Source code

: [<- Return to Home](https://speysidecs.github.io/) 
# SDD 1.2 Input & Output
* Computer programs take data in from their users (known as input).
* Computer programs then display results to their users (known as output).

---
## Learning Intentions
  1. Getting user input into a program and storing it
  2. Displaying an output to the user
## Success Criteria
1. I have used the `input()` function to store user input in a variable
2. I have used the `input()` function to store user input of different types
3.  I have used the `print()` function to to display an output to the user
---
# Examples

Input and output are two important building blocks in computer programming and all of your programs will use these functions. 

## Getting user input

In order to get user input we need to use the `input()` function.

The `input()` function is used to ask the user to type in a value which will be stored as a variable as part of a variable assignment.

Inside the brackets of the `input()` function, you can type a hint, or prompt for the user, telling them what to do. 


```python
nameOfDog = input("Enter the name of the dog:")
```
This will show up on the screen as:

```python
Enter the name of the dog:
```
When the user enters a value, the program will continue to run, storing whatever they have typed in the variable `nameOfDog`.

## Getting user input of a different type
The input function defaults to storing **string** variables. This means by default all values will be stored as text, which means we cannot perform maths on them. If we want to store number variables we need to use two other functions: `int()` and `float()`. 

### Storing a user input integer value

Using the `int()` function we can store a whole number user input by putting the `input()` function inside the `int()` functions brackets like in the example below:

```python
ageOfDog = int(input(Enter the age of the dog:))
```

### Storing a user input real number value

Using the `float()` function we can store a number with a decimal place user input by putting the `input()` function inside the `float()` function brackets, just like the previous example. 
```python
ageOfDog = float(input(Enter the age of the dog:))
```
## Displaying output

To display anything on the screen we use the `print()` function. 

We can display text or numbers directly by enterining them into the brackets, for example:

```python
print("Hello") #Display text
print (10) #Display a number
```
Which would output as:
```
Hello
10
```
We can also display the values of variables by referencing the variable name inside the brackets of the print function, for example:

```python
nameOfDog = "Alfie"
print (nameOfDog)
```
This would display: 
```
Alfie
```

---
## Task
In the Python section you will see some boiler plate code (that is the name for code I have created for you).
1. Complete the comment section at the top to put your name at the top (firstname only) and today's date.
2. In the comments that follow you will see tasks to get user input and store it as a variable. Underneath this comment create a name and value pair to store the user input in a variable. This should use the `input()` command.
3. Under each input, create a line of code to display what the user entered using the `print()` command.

=====

> **Task**: Go through the listing above and return each line where the word "functions" occurs.

> **The answer**:
Input and output are two important building blocks in computer programming and all of your programs will use these functions. 
The input function defaults to storing **string** variables. This means by default all values will be stored as text, which means we cannot perform maths on them. If we want to store number variables we need to use two other functions: `int()` and `float()`. 
Using the `int()` function we can store a whole number user input by putting the `input()` function inside the `int()` functions brackets like in the example below:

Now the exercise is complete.